Parker, 42, spent Tuesday night with her husband, Randy Parker, who was an assistant warden when Dial escaped and is now warden of a different prison. Nacogdoches County Justice of the Peace Donna Clayton witnessed their reunion earlier Tuesday.

"They just looked at each other, and both of them took a deep breath, and the next thing I knew, both of them were hugging and crying," Clayton said. "I think on both their parts it was, 'Are you really there?"'

A tip generated by the TV show "America's Most Wanted" led law enforcement to Dial, who was arrested at a mobile home in Campti, a tiny community near the Louisiana border.

While some questioned how Bobbi Parker could have been held so long against her will, her boss said Wednesday that the mother of two was imprisoned by fear and stayed with her captor to protect her family.

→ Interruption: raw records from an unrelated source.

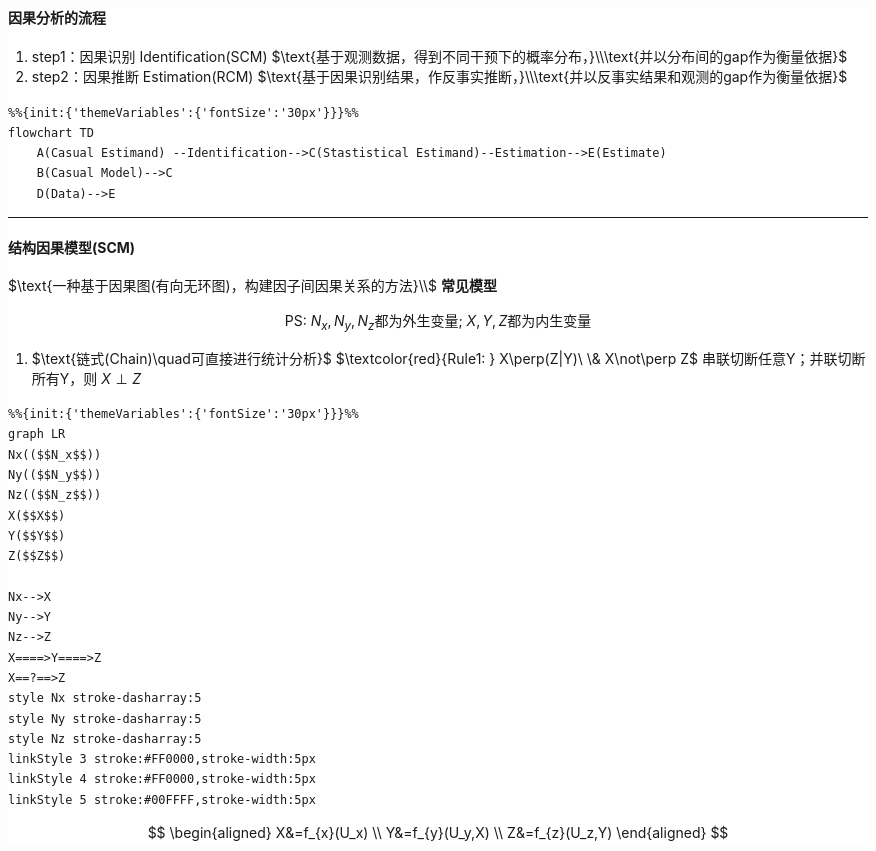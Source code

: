 
#### $\textbf{因果分析的流程}$
1. $\text{step1：因果识别 Identification(SCM)}$
$\text{基于观测数据，得到不同干预下的概率分布，}\\\text{并以分布间的gap作为衡量依据}$
2. $\text{step2：因果推断 Estimation(RCM)}$
$\text{基于因果识别结果，作反事实推断，}\\\text{并以反事实结果和观测的gap作为衡量依据}$

```mermaid
%%{init:{'themeVariables':{'fontSize':'30px'}}}%%
flowchart TD
    A(Casual Estimand) --Identification-->C(Stastistical Estimand)--Estimation-->E(Estimate)
    B(Casual Model)-->C
    D(Data)-->E
```
---

#### $\textbf{结构因果模型(SCM)}$
$\text{一种基于因果图(有向无环图)，构建因子间因果关系的方法}\\$
$\textbf{常见模型}$

$$\text{PS: } N_x,N_y,N_z\text{都为外生变量; }X,Y,Z\text{都为内生变量}$$
1. $\text{链式(Chain)\quad可直接进行统计分析}$
$\textcolor{red}{Rule1: } X\perp(Z|Y)\ \& X\not\perp Z$
$\text{串联切断任意Y；并联切断所有Y，则 }X\perp Z$
```mermaid
%%{init:{'themeVariables':{'fontSize':'30px'}}}%%
graph LR
Nx(($$N_x$$))
Ny(($$N_y$$))
Nz(($$N_z$$))
X($$X$$)
Y($$Y$$)
Z($$Z$$)

Nx-->X
Ny-->Y
Nz-->Z
X====>Y====>Z
X==?==>Z
style Nx stroke-dasharray:5
style Ny stroke-dasharray:5
style Nz stroke-dasharray:5
linkStyle 3 stroke:#FF0000,stroke-width:5px
linkStyle 4 stroke:#FF0000,stroke-width:5px
linkStyle 5 stroke:#00FFFF,stroke-width:5px
```
$$
\begin{aligned}
X&=f_{x}(U_x) \\
Y&=f_{y}(U_y,X) \\
Z&=f_{z}(U_z,Y)
\end{aligned}
$$
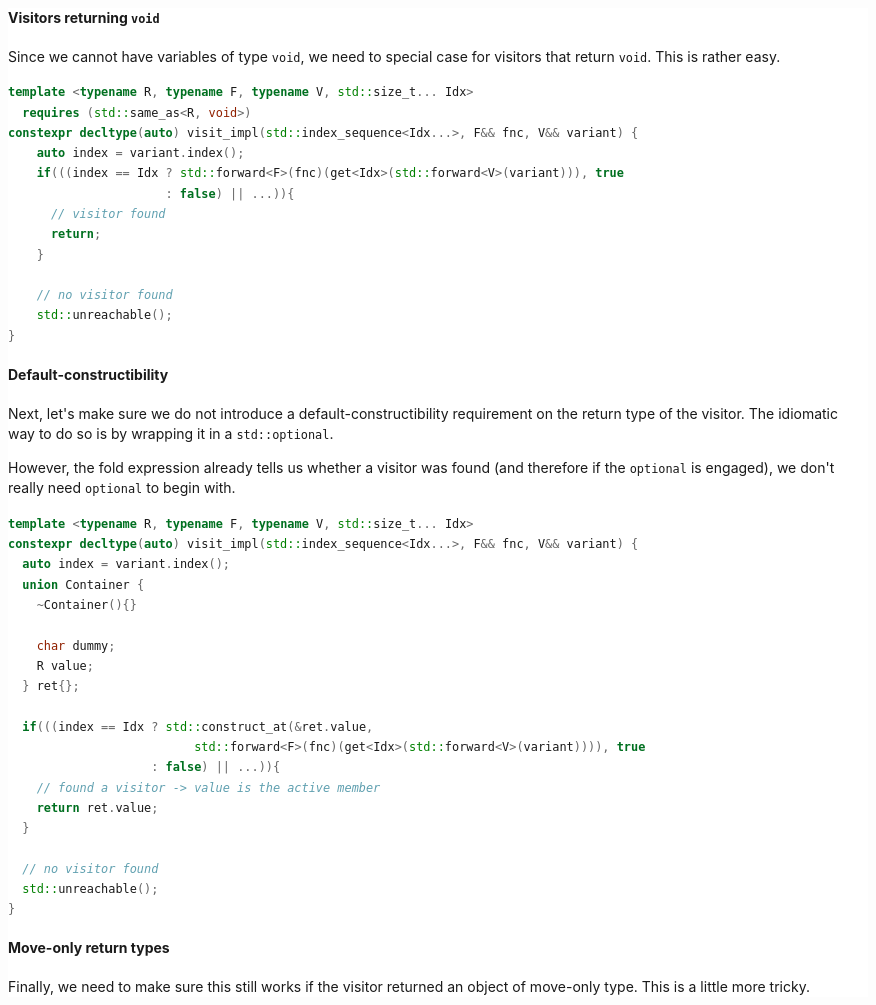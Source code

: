 #### Visitors returning `void`
Since we cannot have variables of type `void`, we need to special case for visitors that return `void`. This is rather easy.

```c++
template <typename R, typename F, typename V, std::size_t... Idx>
  requires (std::same_as<R, void>)
constexpr decltype(auto) visit_impl(std::index_sequence<Idx...>, F&& fnc, V&& variant) {
    auto index = variant.index();
    if(((index == Idx ? std::forward<F>(fnc)(get<Idx>(std::forward<V>(variant))), true 
                      : false) || ...)){
      // visitor found
      return;
    }

    // no visitor found
    std::unreachable();
}
```

#### Default-constructibility
Next, let's make sure we do not introduce a default-constructibility requirement on the return type of the visitor. The idiomatic way to do so is by wrapping it in a `std::optional`. 

However, the fold expression already tells us whether a visitor was found (and therefore if the `optional` is engaged), we don't really need `optional` to begin with.

```c++
template <typename R, typename F, typename V, std::size_t... Idx>
constexpr decltype(auto) visit_impl(std::index_sequence<Idx...>, F&& fnc, V&& variant) {
  auto index = variant.index();
  union Container {
    ~Container(){}

    char dummy;
    R value;
  } ret{};

  if(((index == Idx ? std::construct_at(&ret.value, 
                          std::forward<F>(fnc)(get<Idx>(std::forward<V>(variant)))), true 
                    : false) || ...)){
    // found a visitor -> value is the active member
    return ret.value;
  }

  // no visitor found
  std::unreachable();
}
```

#### Move-only return types
Finally, we need to make sure this still works if the visitor returned an object of move-only type. This is a little more tricky.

"She sacrificed her life for her family's safety," said Martha Rash, who along with her husband owns the chicken farm where Parker and Dial lived and worked for five years.

Rash said that before Dial's arrest she thought Dial controlled Parker and that the pair seemed to be running from something, but she had no idea he was an escaped killer. Rash said Parker told her more about the relationship after Dial's arrest.

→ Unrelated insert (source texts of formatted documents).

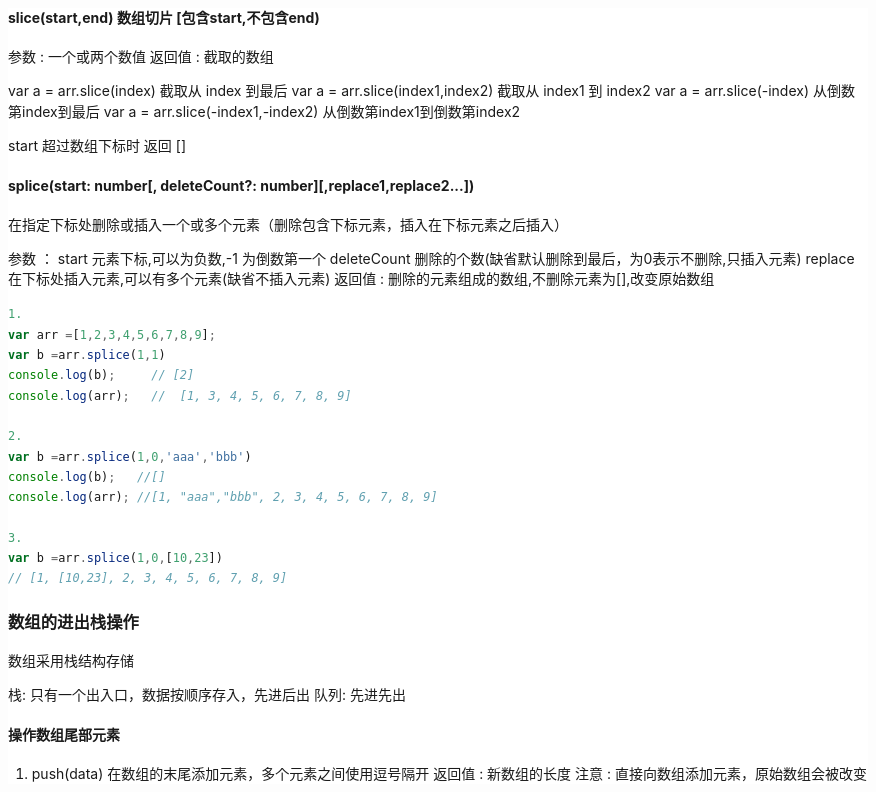 

#### slice(start,end)  数组切片    [包含start,不包含end)

参数 : 一个或两个数值
返回值 : 截取的数组

var a = arr.slice(index)    截取从 index 到最后
var a = arr.slice(index1,index2)    截取从 index1 到 index2
var a = arr.slice(-index)      从倒数第index到最后
var a = arr.slice(-index1,-index2)      从倒数第index1到倒数第index2

start 超过数组下标时 返回 []



#### splice(start: number[, deleteCount?: number]\[,replace1,replace2...]) 

在指定下标处删除或插入一个或多个元素（删除包含下标元素，插入在下标元素之后插入）

参数 ： start  元素下标,可以为负数,-1 为倒数第一个
             deleteCount  删除的个数(缺省默认删除到最后，为0表示不删除,只插入元素)
             replace  在下标处插入元素,可以有多个元素(缺省不插入元素)
返回值 : 删除的元素组成的数组,不删除元素为[],改变原始数组

```javascript
1.
var arr =[1,2,3,4,5,6,7,8,9];
var b =arr.splice(1,1)
console.log(b);     // [2]
console.log(arr);   //  [1, 3, 4, 5, 6, 7, 8, 9]

2.
var b =arr.splice(1,0,'aaa','bbb')
console.log(b);   //[]
console.log(arr); //[1, "aaa","bbb", 2, 3, 4, 5, 6, 7, 8, 9]

3. 
var b =arr.splice(1,0,[10,23])
// [1, [10,23], 2, 3, 4, 5, 6, 7, 8, 9]
```



### 数组的进出栈操作

数组采用栈结构存储

栈: 只有一个出入口，数据按顺序存入，先进后出
队列: 先进先出

#### 操作数组尾部元素

1. push(data)
        在数组的末尾添加元素，多个元素之间使用逗号隔开
        返回值 : 新数组的长度
        注意 : 直接向数组添加元素，原始数组会被改变
          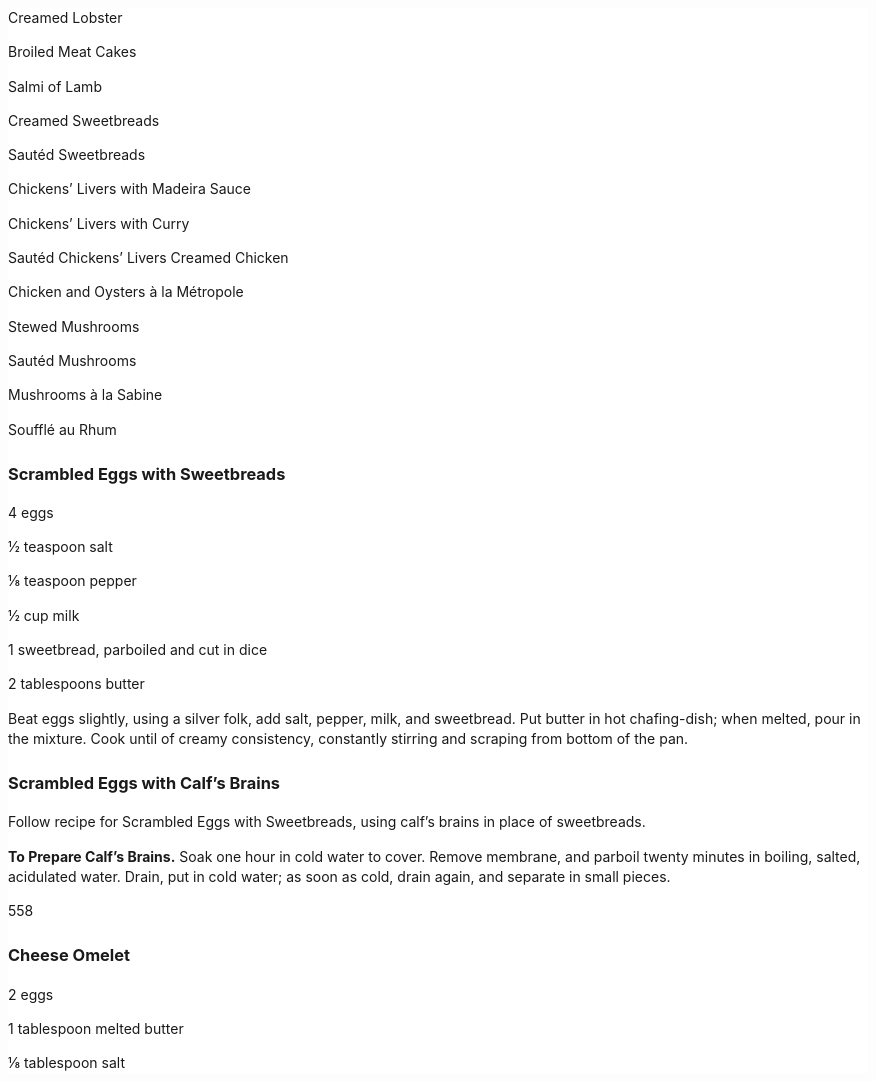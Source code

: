 Creamed Lobster

Broiled Meat Cakes

Salmi of Lamb

Creamed Sweetbreads

Sautéd Sweetbreads

Chickens’ Livers with Madeira Sauce

Chickens’ Livers with Curry

Sautéd Chickens’ Livers Creamed Chicken

Chicken and Oysters à la Métropole

Stewed Mushrooms

Sautéd Mushrooms

Mushrooms à la Sabine

Soufflé au Rhum

### Scrambled Eggs with Sweetbreads

4 eggs

½ teaspoon salt

⅛ teaspoon pepper

½ cup milk

1 sweetbread, parboiled and cut in dice

2 tablespoons butter

Beat eggs slightly, using a silver folk, add salt, pepper, milk, and sweetbread. Put butter in hot chafing-dish; when melted, pour in the mixture. Cook until of creamy consistency, constantly stirring and scraping from bottom of the pan.

### Scrambled Eggs with Calf’s Brains

Follow recipe for Scrambled Eggs with Sweetbreads, using calf’s brains in place of sweetbreads.

**To Prepare Calf’s Brains.** Soak one hour in cold water to cover. Remove membrane, and parboil twenty minutes in boiling, salted, acidulated water. Drain, put in cold water; as soon as cold, drain again, and separate in small pieces.

558

### Cheese Omelet

2 eggs

1 tablespoon melted butter

⅛ tablespoon salt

Rash said Dial convinced Parker that he had close ties to the Mafia and would harm her family if she left. She said those fears persisted even as Parker anticipated Wednesday's reunion with two daughters she could only dream about for 11 years.

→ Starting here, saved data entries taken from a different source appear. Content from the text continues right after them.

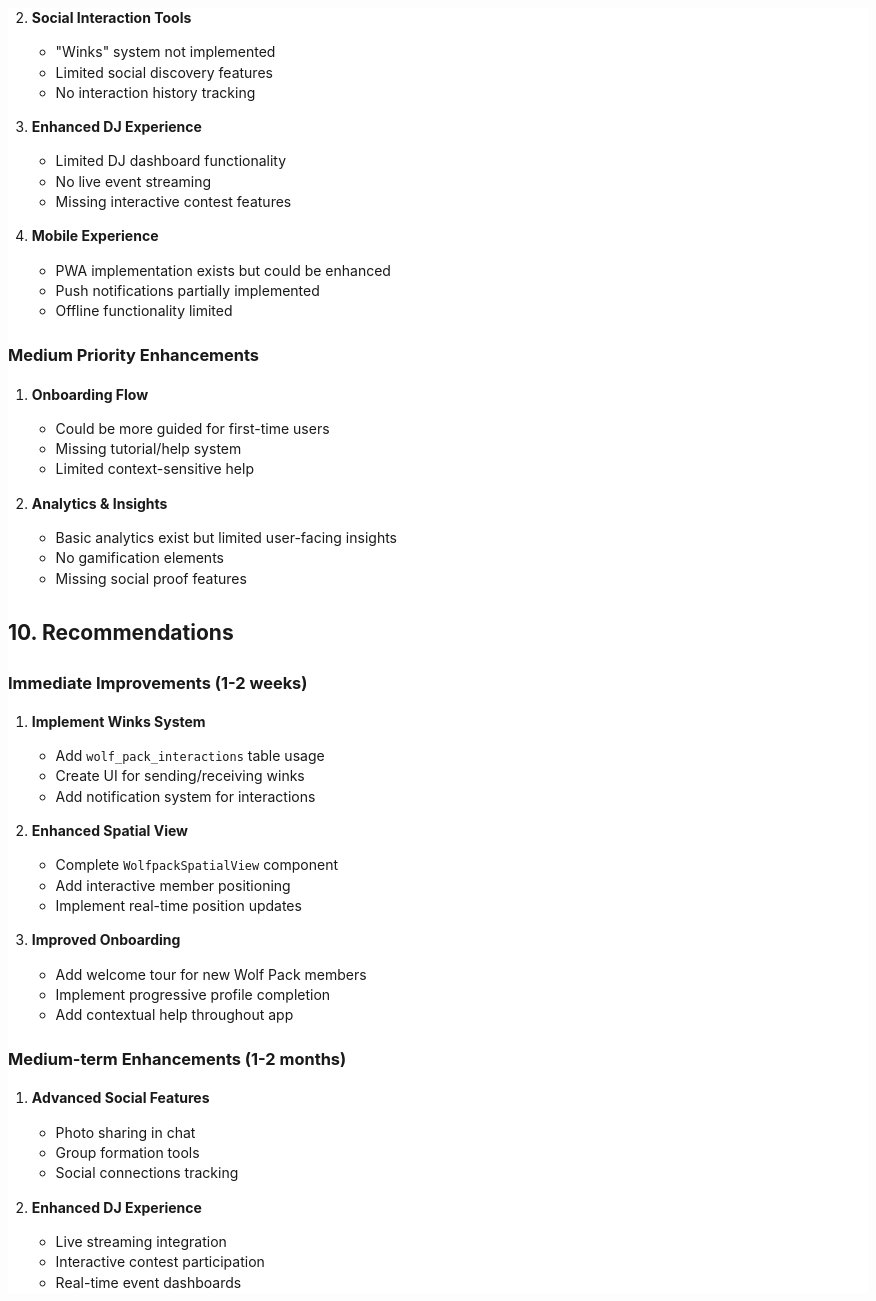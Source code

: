 2. **Social Interaction Tools**
   - "Winks" system not implemented
   - Limited social discovery features
   - No interaction history tracking

3. **Enhanced DJ Experience**
   - Limited DJ dashboard functionality
   - No live event streaming
   - Missing interactive contest features

4. **Mobile Experience**
   - PWA implementation exists but could be enhanced
   - Push notifications partially implemented
   - Offline functionality limited

### Medium Priority Enhancements

1. **Onboarding Flow**
   - Could be more guided for first-time users
   - Missing tutorial/help system
   - Limited context-sensitive help

2. **Analytics & Insights**
   - Basic analytics exist but limited user-facing insights
   - No gamification elements
   - Missing social proof features

## 10. Recommendations

### Immediate Improvements (1-2 weeks)

1. **Implement Winks System**
   - Add `wolf_pack_interactions` table usage
   - Create UI for sending/receiving winks
   - Add notification system for interactions

2. **Enhanced Spatial View**
   - Complete `WolfpackSpatialView` component
   - Add interactive member positioning
   - Implement real-time position updates

3. **Improved Onboarding**
   - Add welcome tour for new Wolf Pack members
   - Implement progressive profile completion
   - Add contextual help throughout app

### Medium-term Enhancements (1-2 months)

1. **Advanced Social Features**
   - Photo sharing in chat
   - Group formation tools
   - Social connections tracking

2. **Enhanced DJ Experience**
   - Live streaming integration
   - Interactive contest participation
   - Real-time event dashboards
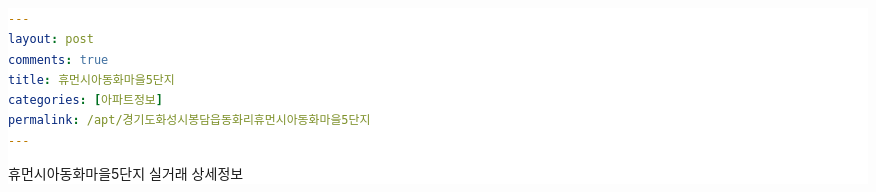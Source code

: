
 ```yaml
---
layout: post
comments: true
title: 휴먼시아동화마을5단지
categories: [아파트정보]
permalink: /apt/경기도화성시봉담읍동화리휴먼시아동화마을5단지
---
```


휴먼시아동화마을5단지 실거래 상세정보

<script type="text/javascript">
  google.charts.load('current', {'packages':['line', 'corechart']});
  google.charts.setOnLoadCallback(drawChart);

  function drawChart() {
    var data = new google.visualization.DataTable();
    data.addColumn('date', '거래일');
    data.addColumn('number', "매매");
    data.addColumn('number', "전세");
    data.addColumn('number', "전매");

"She still, I think, was in that kind of state," Rash said. "Even now, she fears for her children."

Dial, a sculptor and painter, was convicted of the 1981 murder of a karate instructor. He had obtained trusty status at the Oklahoma State Reformatory in Granite and ran an inmate pottery program with Bobbi Parker.

Dial, who had access to the Parkers' home and staff housing on prison grounds, allegedly took Parker at knifepoint in the family's minivan in 1994.

Dial waived extradition and arrived at the Oklahoma State Penitentiary in McAlester early Wednesday and was placed in the top-security unit, Corrections Department spokesman Jerry Massie said.

Dial told reporters in a jailhouse interview Tuesday that he had held Parker hostage and that their relationship was never romantic.

"She was living under the impression if she ever tried to get away, I would get away and I would make her regret it, particularly toward her family," Dial said. "I didn't mean it, but she didn't know that."

The FBI and Oklahoma law enforcement officials were still deciding who will lead the investigation, said Richard Goss of the Oklahoma State Bureau of Investigation.

Clayton, the justice of the peace, said Randy Parker spent a lot of time talking to his wife about their daughters, who were 8 and 10 when she disappeared. He said they remembered her as a good mother, and Clayton said Bobbi Parker was "soaking it all up."

The younger daughter will graduate from high school this year, and the older daughter has plans to go to nursing school.

Rash said the couple shared the same concern when they were reunited: that the other had moved on and wouldn't be interested in getting back together. But Rash and Clayton said it didn't take long for that fear to subside.

"I would say that they were inseparable," Clayton said. "I don't think either one of them wanted to let the other out of their sight."